The data Start Marker

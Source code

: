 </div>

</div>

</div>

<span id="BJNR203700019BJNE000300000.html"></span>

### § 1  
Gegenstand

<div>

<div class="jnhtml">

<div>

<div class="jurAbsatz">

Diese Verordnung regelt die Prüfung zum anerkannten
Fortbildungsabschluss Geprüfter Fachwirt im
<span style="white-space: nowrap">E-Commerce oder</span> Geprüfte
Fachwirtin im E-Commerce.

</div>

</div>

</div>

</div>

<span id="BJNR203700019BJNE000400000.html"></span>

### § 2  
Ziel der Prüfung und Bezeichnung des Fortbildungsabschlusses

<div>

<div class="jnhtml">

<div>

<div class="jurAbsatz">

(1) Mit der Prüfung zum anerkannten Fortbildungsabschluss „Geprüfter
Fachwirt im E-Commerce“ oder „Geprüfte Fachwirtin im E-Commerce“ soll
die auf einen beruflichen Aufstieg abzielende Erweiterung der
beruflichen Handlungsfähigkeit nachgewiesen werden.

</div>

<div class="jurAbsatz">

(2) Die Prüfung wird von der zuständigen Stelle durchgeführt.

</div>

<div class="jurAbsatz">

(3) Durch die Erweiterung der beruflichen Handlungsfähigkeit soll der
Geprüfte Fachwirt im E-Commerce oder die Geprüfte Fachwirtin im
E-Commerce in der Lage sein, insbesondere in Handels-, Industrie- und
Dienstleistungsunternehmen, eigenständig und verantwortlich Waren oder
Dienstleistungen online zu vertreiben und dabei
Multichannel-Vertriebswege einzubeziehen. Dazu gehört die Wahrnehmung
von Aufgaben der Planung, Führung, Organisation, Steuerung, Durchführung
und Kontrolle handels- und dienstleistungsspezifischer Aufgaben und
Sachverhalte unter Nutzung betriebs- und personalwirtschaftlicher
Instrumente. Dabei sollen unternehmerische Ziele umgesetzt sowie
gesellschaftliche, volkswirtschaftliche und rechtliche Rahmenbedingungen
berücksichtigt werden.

The data End Marker

## Problem to solve
Please transcribe the records in full, keeping every word as it is.

## Response area
Source code

: </div>

</div>

</div>

<span id="BJNR203700019BJNE000300000.html"></span>

### § 1  
Gegenstand

<div>

<div class="jnhtml">

<div>

<div class="jurAbsatz">

Diese Verordnung regelt die Prüfung zum anerkannten
Fortbildungsabschluss Geprüfter Fachwirt im
<span style="white-space: nowrap">E-Commerce oder</span> Geprüfte
Fachwirtin im E-Commerce.

</div>

</div>

</div>

</div>

<span id="BJNR203700019BJNE000400000.html"></span>

### § 2  
Ziel der Prüfung und Bezeichnung des Fortbildungsabschlusses

<div>

<div class="jnhtml">

<div>

<div class="jurAbsatz">

(1) Mit der Prüfung zum anerkannten Fortbildungsabschluss „Geprüfter
Fachwirt im E-Commerce“ oder „Geprüfte Fachwirtin im E-Commerce“ soll
die auf einen beruflichen Aufstieg abzielende Erweiterung der
beruflichen Handlungsfähigkeit nachgewiesen werden.

</div>

<div class="jurAbsatz">

(2) Die Prüfung wird von der zuständigen Stelle durchgeführt.

</div>

<div class="jurAbsatz">

(3) Durch die Erweiterung der beruflichen Handlungsfähigkeit soll der
Geprüfte Fachwirt im E-Commerce oder die Geprüfte Fachwirtin im
E-Commerce in der Lage sein, insbesondere in Handels-, Industrie- und
Dienstleistungsunternehmen, eigenständig und verantwortlich Waren oder
Dienstleistungen online zu vertreiben und dabei
Multichannel-Vertriebswege einzubeziehen. Dazu gehört die Wahrnehmung
von Aufgaben der Planung, Führung, Organisation, Steuerung, Durchführung
und Kontrolle handels- und dienstleistungsspezifischer Aufgaben und
Sachverhalte unter Nutzung betriebs- und personalwirtschaftlicher
Instrumente. Dabei sollen unternehmerische Ziele umgesetzt sowie
gesellschaftliche, volkswirtschaftliche und rechtliche Rahmenbedingungen
berücksichtigt werden.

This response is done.